Some employers have moved from the traditional progressive discipline policy to a coaching philosophy that reinforces good performance and corrects substandard performance without using punitive measures. Within the context of disciplinary action, coaching is the new way of ensuring that employees strive for high performance ratings. But the "employee coaching" concept is one that can be interpreted in as many ways as there are employers.
The key to any form of employee coaching is building relationships. If your employees believe that you're an ineffective leader or if they simply don't trust you, all of your coaching efforts and techniques will be for naught. Therefore, establishing yourself as a credible leader who can balance advocating for both the employee and employer is an excellent path on which to begin employee coaching. Leigh Branham, author of "The Seven Hidden Reasons Employees Leave: How to Recognize the Subtle Signs and Act Before It's Too Late," notes that employees' lack of trust in leadership is one of the reasons they become disengaged and eventually leave the organization. Sustaining positive relationships with your employees may improve your retention levels and is fundamental to effectively coaching employees.
Public vs. Private
Coaching can be public as in positive reinforcement, commendation or congratulations on a job well done during a staff meeting, or it can be private when you have to provide constructive feedback for performance that doesn't meet the company's expectations. Speaking of coaching, legendary football coach Vince Lombardi's advice was to praise team players -- in your case, employees -- publicly and criticize privately. The more you do to build up an employee's esteem, especially by recognizing him in front of peers, the more likely that employee is to take ownership of his role in the organization's goals. Likewise, don't humiliate employees publicly. Give constructive feedback and suggestions for improvement in a private conference with the employee.
Provided your annual evaluations aren't merely ratings sheets that merely tell employees where they stand on a scale of 1 to 10, performance appraisals are an excellent example of employee coaching. To be most effective, the appraisal should be timely, comprehensive and culminate with a one-on-one discussion with the employee. During the appraisal meeting, supervisors must encourage two-way feedback, because without it, the meeting loses it effectiveness as a coaching tool. Performance appraisals also should include goal-setting activities to clarify the employee's role and assist him in developing his own professional goals.

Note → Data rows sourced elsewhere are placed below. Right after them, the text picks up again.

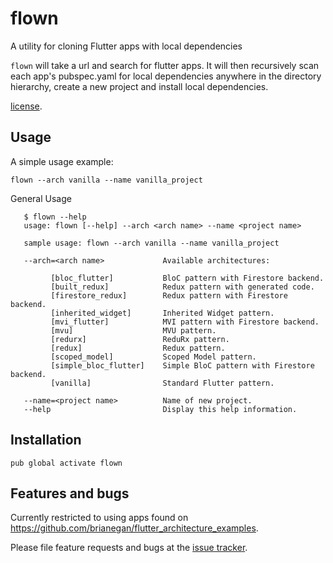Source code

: # flown

A utility for cloning Flutter apps with local dependencies

`flown` will take a url and search for flutter apps. It will then recursively scan 
each app's pubspec.yaml for local dependencies anywhere
in the directory hierarchy, create a new project and install local dependencies.

[license](https://github.com/mmcc007/flown/blob/master/LICENSE).

## Usage

A simple usage example:

    flown --arch vanilla --name vanilla_project

General Usage
```
   $ flown --help
   usage: flown [--help] --arch <arch name> --name <project name>
   
   sample usage: flown --arch vanilla --name vanilla_project
   
   --arch=<arch name>             Available architectures:
   
         [bloc_flutter]           BloC pattern with Firestore backend.
         [built_redux]            Redux pattern with generated code.
         [firestore_redux]        Redux pattern with Firestore backend.
         [inherited_widget]       Inherited Widget pattern.
         [mvi_flutter]            MVI pattern with Firestore backend.
         [mvu]                    MVU pattern.
         [redurx]                 ReduRx pattern.
         [redux]                  Redux pattern.
         [scoped_model]           Scoped Model pattern.
         [simple_bloc_flutter]    Simple BloC pattern with Firestore backend.
         [vanilla]                Standard Flutter pattern.
   
   --name=<project name>          Name of new project.
   --help                         Display this help information.
```
 
## Installation

    pub global activate flown

## Features and bugs

Currently restricted to using apps found on https://github.com/brianegan/flutter_architecture_examples.

Please file feature requests and bugs at the [issue tracker][tracker].

[tracker]: https://github.com/mmcc007/flown/issues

Employees who are in jobs that are technical or skills-based may benefit from regular training, which is a common practice in coaching employees. Whether the training is in-house or through a local college or technical institute, it's a win-win for the employee and employer. The employee acquires new skills or improves the skills he has to be more productive. In exchange, the employer benefits from employees who are not just more productive, but perhaps more engaged in their work because they realize that the company has invested in their success. Diana O'Brien, a managing principal with the consulting giant, Deloitte, says not investing in training for employees is like cutting the company's budget on computer equipment yet still expecting the benefits of advanced technology.